Determining that he's contrite, I set him securely on his four hooves. On the ground. Where he belongs. Snorting, shaking his brushy mane out, his grumbling subsides to disgruntled-sounding snorts.
My mouth twisting into a reluctant smile, I pat him. To my surprise, under my hand, his hair peels from his skin and comes away in a clump.
I stare at it as it drifts to the ground. “Oh no…”
“It’s okay,” Becky allays, accurately ascertaining why I’m concerned. “He’s shedding. It happens to the horses too, before the summer heat hits.”
I blink. “Say again?”
Becky gestures at Paco. “He’ll become sleek as summer hits.”
My brows have reached my hairline. I can literally feel them lifting up my hair. “This isn’t summer?”
Becky tries to hide a wince, but I see it.
I swallow. “You mean to say the sun will get CLOSER to the planet surface?”
One of her shoulders rises in an uncomfortable shrug. “That is how summer happens, I guess. So yeah.”
Refocusing, choosing to ignore the horror of her statement—for now—I return to the matter at hand. I move for the steps again, but stop at the foot of the first one so that Becky and I are near enough in height for our eyes to be mostly level with one another.
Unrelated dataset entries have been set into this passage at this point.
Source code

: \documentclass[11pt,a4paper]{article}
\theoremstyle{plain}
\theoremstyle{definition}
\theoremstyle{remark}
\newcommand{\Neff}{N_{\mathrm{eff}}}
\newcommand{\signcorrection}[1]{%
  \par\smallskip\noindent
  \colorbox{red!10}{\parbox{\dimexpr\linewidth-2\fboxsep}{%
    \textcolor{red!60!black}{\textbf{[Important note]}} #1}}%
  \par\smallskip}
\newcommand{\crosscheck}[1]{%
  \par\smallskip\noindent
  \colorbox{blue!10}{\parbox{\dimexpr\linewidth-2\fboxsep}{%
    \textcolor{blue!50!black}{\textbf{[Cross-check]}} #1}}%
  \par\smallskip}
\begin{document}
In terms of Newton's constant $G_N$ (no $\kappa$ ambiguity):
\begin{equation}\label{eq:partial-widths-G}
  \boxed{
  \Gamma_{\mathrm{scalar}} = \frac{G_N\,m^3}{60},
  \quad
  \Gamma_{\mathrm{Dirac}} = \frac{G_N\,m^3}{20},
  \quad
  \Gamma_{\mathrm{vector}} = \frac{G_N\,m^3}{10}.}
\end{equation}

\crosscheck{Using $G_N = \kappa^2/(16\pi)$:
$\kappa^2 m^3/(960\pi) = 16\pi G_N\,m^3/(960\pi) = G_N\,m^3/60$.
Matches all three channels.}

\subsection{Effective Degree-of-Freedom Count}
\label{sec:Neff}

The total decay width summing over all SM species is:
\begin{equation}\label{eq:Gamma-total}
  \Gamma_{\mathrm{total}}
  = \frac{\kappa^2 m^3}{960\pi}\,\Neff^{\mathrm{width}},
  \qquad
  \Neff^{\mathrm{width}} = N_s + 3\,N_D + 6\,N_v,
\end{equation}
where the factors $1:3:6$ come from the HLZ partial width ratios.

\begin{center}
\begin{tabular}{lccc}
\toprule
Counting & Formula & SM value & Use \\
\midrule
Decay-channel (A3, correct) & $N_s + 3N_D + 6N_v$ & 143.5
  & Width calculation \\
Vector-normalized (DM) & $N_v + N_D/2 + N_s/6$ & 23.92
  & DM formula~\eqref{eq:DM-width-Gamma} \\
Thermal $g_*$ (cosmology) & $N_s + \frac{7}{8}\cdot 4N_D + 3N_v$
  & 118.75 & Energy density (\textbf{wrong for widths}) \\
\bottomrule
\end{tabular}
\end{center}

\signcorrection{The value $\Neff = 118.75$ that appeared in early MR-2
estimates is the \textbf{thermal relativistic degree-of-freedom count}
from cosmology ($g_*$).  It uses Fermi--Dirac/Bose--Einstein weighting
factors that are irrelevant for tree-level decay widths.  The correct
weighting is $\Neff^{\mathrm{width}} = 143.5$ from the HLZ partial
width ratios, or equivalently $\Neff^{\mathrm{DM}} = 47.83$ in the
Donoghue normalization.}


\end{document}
Becky eyes me with curiosity. “You rang?”
My brow puckers. “What?”
She waves her hand. “Nothing. What is it you need?”
I gesture behind me, at the barn. “I can’t find where the other poles and wire are.”
She frowns. “What do you mean?”
I ascend another step and lean into her space to plant a kiss of affection on her forehead. “I used the supplies that were available, but now those are gone. I have many oxyokes left to do—where are the rest of the posts and fence you’d like me to erect?”
Her eyes are wide. It takes her several blinks before she draws her gaze off of my mouth. “You went through everything that was piled in the barn?”
I nod.
Gaze moving past me, she shakes her head, tone full of something like wonder. “That was fifty oxyokes’ worth of fencing, Will. Everyone told us it’d take two days per oxyoke—and that was if we hired help.” She looks at me now, eyes assessing. “You fence inhumanly fast.”
“You shortened my name,” I breathe.
She pauses, looking uncertain. “Is that okay? Would you rather I call you—”
“No,” I rush to say. “I was under the impression that shortening a name tends to signify friendship. Or so I have seen in vids. Is this true of real life too? Of… you and me?”
Becky glances away in a manner that I’ve heard vids describe as bashful. “Yes.”
My heart swells. “Would you like the remaining acreage fenced as well?” I ask.
She blinks and her mouth opens and closes once before she’s able to marshal the ability to reply. “Yeah. I mean, we can’t afford to do it all right away, but ideally we’ll be able to buy the supplies to set up a couple more grazing pastures so we can rotate the horses. To do that, we’re going to have to make a trip into town.”
I drag my gaze up from where I’d been admiring the too-comely curves of her body. “We should be able to make a good-sized purchase.” I don’t say it aloud, but we still have the saddlebag tender, after all. Although we’ve never spoken of it, I get the impression Becky feels both justified at claiming the money, while simultaneously hating it. “When would you like to go? My friend,” I add, touched.
Lips curving, she tosses the dishtowel she’d been holding onto her shoulder. “We can go now.” She looks tremendously fetching standing before me, even with Paco’s spittle staining her clothing.
Acting on my impulse to show her more affection, I swoop down, the brim of my beaver felt hat turning up as it drags over Becky’s blouse before I reach Becky’s belly, and plant a kiss on it. “Hello, little Tad,”I say, shortening Tadpole’s name. “My other friend.”
Becky sucks in a startled breath as her stomach bumps my mouth. Her hands fly up, coming to rest on my shoulders—but she doesn’t push me away. “The baby’s moving.”